## [Problem to work on]
Without the pictures, write out all the lines below exactly as they appear.

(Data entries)
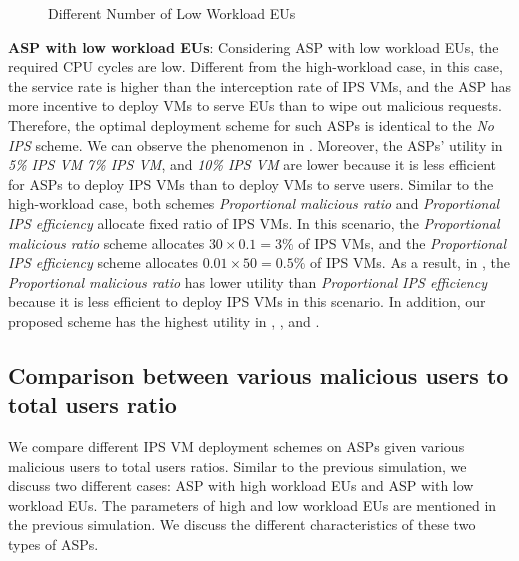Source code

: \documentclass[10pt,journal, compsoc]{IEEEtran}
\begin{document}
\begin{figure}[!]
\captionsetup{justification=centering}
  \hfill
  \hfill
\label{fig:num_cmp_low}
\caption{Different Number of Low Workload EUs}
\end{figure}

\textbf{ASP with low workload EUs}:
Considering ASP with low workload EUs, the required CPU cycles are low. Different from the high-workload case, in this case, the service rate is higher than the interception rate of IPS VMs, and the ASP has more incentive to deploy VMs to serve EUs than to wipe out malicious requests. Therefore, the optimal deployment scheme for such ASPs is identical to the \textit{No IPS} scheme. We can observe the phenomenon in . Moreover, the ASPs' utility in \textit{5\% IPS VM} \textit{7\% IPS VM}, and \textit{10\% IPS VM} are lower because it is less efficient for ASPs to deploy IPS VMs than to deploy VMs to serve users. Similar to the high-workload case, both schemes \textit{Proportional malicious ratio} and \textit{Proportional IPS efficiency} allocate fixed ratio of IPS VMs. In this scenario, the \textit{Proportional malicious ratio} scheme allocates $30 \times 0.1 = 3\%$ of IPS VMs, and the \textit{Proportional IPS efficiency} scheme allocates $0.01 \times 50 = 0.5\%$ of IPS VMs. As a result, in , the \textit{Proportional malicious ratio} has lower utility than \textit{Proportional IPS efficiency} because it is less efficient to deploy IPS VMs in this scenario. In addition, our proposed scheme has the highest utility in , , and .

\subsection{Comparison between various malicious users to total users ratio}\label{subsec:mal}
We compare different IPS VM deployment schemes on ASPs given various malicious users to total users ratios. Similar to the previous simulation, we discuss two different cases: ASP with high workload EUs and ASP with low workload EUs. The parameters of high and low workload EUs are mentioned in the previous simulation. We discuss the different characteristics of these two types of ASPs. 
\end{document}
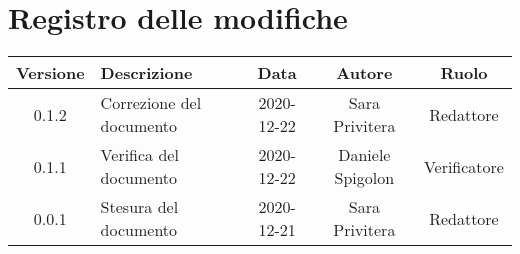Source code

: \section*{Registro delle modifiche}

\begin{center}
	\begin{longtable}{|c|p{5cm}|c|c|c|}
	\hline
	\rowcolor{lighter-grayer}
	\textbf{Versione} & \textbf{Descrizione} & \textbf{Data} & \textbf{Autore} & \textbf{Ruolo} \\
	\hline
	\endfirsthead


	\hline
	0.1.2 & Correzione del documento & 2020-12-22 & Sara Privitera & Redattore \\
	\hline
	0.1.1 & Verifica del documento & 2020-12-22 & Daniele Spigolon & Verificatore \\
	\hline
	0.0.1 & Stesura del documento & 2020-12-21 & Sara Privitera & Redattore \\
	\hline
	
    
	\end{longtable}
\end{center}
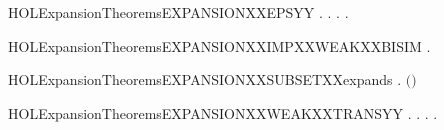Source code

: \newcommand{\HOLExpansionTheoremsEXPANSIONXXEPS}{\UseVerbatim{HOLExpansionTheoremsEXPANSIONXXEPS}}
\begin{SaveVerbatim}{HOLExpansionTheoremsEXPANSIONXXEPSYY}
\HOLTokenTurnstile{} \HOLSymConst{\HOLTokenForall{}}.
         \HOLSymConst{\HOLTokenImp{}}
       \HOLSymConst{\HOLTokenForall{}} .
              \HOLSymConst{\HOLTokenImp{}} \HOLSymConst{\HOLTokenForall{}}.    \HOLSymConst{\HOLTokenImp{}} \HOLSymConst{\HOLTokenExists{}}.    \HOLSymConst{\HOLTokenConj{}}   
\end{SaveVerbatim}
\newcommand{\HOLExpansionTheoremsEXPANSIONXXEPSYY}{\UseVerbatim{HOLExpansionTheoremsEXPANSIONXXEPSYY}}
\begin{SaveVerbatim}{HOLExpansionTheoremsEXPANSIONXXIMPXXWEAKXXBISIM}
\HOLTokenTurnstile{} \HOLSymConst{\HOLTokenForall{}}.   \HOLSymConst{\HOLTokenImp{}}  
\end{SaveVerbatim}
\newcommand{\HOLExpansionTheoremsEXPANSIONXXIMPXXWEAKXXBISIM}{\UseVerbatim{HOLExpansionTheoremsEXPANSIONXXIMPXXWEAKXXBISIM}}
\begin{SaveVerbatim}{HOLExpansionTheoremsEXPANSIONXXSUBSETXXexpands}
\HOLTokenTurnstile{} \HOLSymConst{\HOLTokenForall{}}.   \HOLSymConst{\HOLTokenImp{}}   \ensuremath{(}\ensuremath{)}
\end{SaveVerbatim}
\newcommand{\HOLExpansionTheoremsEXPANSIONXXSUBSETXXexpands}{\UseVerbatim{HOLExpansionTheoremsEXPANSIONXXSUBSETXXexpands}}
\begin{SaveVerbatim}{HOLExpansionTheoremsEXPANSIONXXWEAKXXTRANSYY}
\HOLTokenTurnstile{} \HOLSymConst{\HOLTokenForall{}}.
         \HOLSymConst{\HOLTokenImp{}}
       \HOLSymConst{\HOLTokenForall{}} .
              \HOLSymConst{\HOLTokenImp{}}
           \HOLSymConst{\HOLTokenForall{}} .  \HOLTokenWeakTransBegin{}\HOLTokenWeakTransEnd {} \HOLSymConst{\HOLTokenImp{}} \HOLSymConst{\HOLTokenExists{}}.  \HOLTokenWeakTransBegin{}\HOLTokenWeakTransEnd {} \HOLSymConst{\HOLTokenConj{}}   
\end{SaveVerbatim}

## [Answer below]
Source code

: \documentclass[10pt,journal, compsoc]{IEEEtran}
\begin{document}
\begin{figure}[!]
\captionsetup{justification=centering}
  \hfill
  \hfill
\label{fig:num_cmp_low}
\caption{Different Number of Low Workload EUs}
\end{figure}

\textbf{ASP with low workload EUs}:
Considering ASP with low workload EUs, the required CPU cycles are low. Different from the high-workload case, in this case, the service rate is higher than the interception rate of IPS VMs, and the ASP has more incentive to deploy VMs to serve EUs than to wipe out malicious requests. Therefore, the optimal deployment scheme for such ASPs is identical to the \textit{No IPS} scheme. We can observe the phenomenon in . Moreover, the ASPs' utility in \textit{5\% IPS VM} \textit{7\% IPS VM}, and \textit{10\% IPS VM} are lower because it is less efficient for ASPs to deploy IPS VMs than to deploy VMs to serve users. Similar to the high-workload case, both schemes \textit{Proportional malicious ratio} and \textit{Proportional IPS efficiency} allocate fixed ratio of IPS VMs. In this scenario, the \textit{Proportional malicious ratio} scheme allocates $30 \times 0.1 = 3\%$ of IPS VMs, and the \textit{Proportional IPS efficiency} scheme allocates $0.01 \times 50 = 0.5\%$ of IPS VMs. As a result, in , the \textit{Proportional malicious ratio} has lower utility than \textit{Proportional IPS efficiency} because it is less efficient to deploy IPS VMs in this scenario. In addition, our proposed scheme has the highest utility in , , and .

\subsection{Comparison between various malicious users to total users ratio}\label{subsec:mal}
We compare different IPS VM deployment schemes on ASPs given various malicious users to total users ratios. Similar to the previous simulation, we discuss two different cases: ASP with high workload EUs and ASP with low workload EUs. The parameters of high and low workload EUs are mentioned in the previous simulation. We discuss the different characteristics of these two types of ASPs. 
\end{document}
Source code

: \section*{Registro delle modifiche}

\begin{center}
	\begin{longtable}{|c|p{5cm}|c|c|c|}
	\hline
	\rowcolor{lighter-grayer}
	\textbf{Versione} & \textbf{Descrizione} & \textbf{Data} & \textbf{Autore} & \textbf{Ruolo} \\
	\hline
	\endfirsthead


	\hline
	0.1.2 & Correzione del documento & 2020-12-22 & Sara Privitera & Redattore \\
	\hline
	0.1.1 & Verifica del documento & 2020-12-22 & Daniele Spigolon & Verificatore \\
	\hline
	0.0.1 & Stesura del documento & 2020-12-21 & Sara Privitera & Redattore \\
	\hline
	
    
	\end{longtable}
\end{center}
Source code

: \newcommand{\HOLExpansionTheoremsEXPANSIONXXEPS}{\UseVerbatim{HOLExpansionTheoremsEXPANSIONXXEPS}}
\begin{SaveVerbatim}{HOLExpansionTheoremsEXPANSIONXXEPSYY}
\HOLTokenTurnstile{} \HOLSymConst{\HOLTokenForall{}}.
         \HOLSymConst{\HOLTokenImp{}}
       \HOLSymConst{\HOLTokenForall{}} .
              \HOLSymConst{\HOLTokenImp{}} \HOLSymConst{\HOLTokenForall{}}.    \HOLSymConst{\HOLTokenImp{}} \HOLSymConst{\HOLTokenExists{}}.    \HOLSymConst{\HOLTokenConj{}}   
\end{SaveVerbatim}
\newcommand{\HOLExpansionTheoremsEXPANSIONXXEPSYY}{\UseVerbatim{HOLExpansionTheoremsEXPANSIONXXEPSYY}}
\begin{SaveVerbatim}{HOLExpansionTheoremsEXPANSIONXXIMPXXWEAKXXBISIM}
\HOLTokenTurnstile{} \HOLSymConst{\HOLTokenForall{}}.   \HOLSymConst{\HOLTokenImp{}}  
\end{SaveVerbatim}
\newcommand{\HOLExpansionTheoremsEXPANSIONXXIMPXXWEAKXXBISIM}{\UseVerbatim{HOLExpansionTheoremsEXPANSIONXXIMPXXWEAKXXBISIM}}
\begin{SaveVerbatim}{HOLExpansionTheoremsEXPANSIONXXSUBSETXXexpands}
\HOLTokenTurnstile{} \HOLSymConst{\HOLTokenForall{}}.   \HOLSymConst{\HOLTokenImp{}}   \ensuremath{(}\ensuremath{)}
\end{SaveVerbatim}
\newcommand{\HOLExpansionTheoremsEXPANSIONXXSUBSETXXexpands}{\UseVerbatim{HOLExpansionTheoremsEXPANSIONXXSUBSETXXexpands}}
\begin{SaveVerbatim}{HOLExpansionTheoremsEXPANSIONXXWEAKXXTRANSYY}
\HOLTokenTurnstile{} \HOLSymConst{\HOLTokenForall{}}.
         \HOLSymConst{\HOLTokenImp{}}
       \HOLSymConst{\HOLTokenForall{}} .
              \HOLSymConst{\HOLTokenImp{}}
           \HOLSymConst{\HOLTokenForall{}} .  \HOLTokenWeakTransBegin{}\HOLTokenWeakTransEnd {} \HOLSymConst{\HOLTokenImp{}} \HOLSymConst{\HOLTokenExists{}}.  \HOLTokenWeakTransBegin{}\HOLTokenWeakTransEnd {} \HOLSymConst{\HOLTokenConj{}}   
\end{SaveVerbatim}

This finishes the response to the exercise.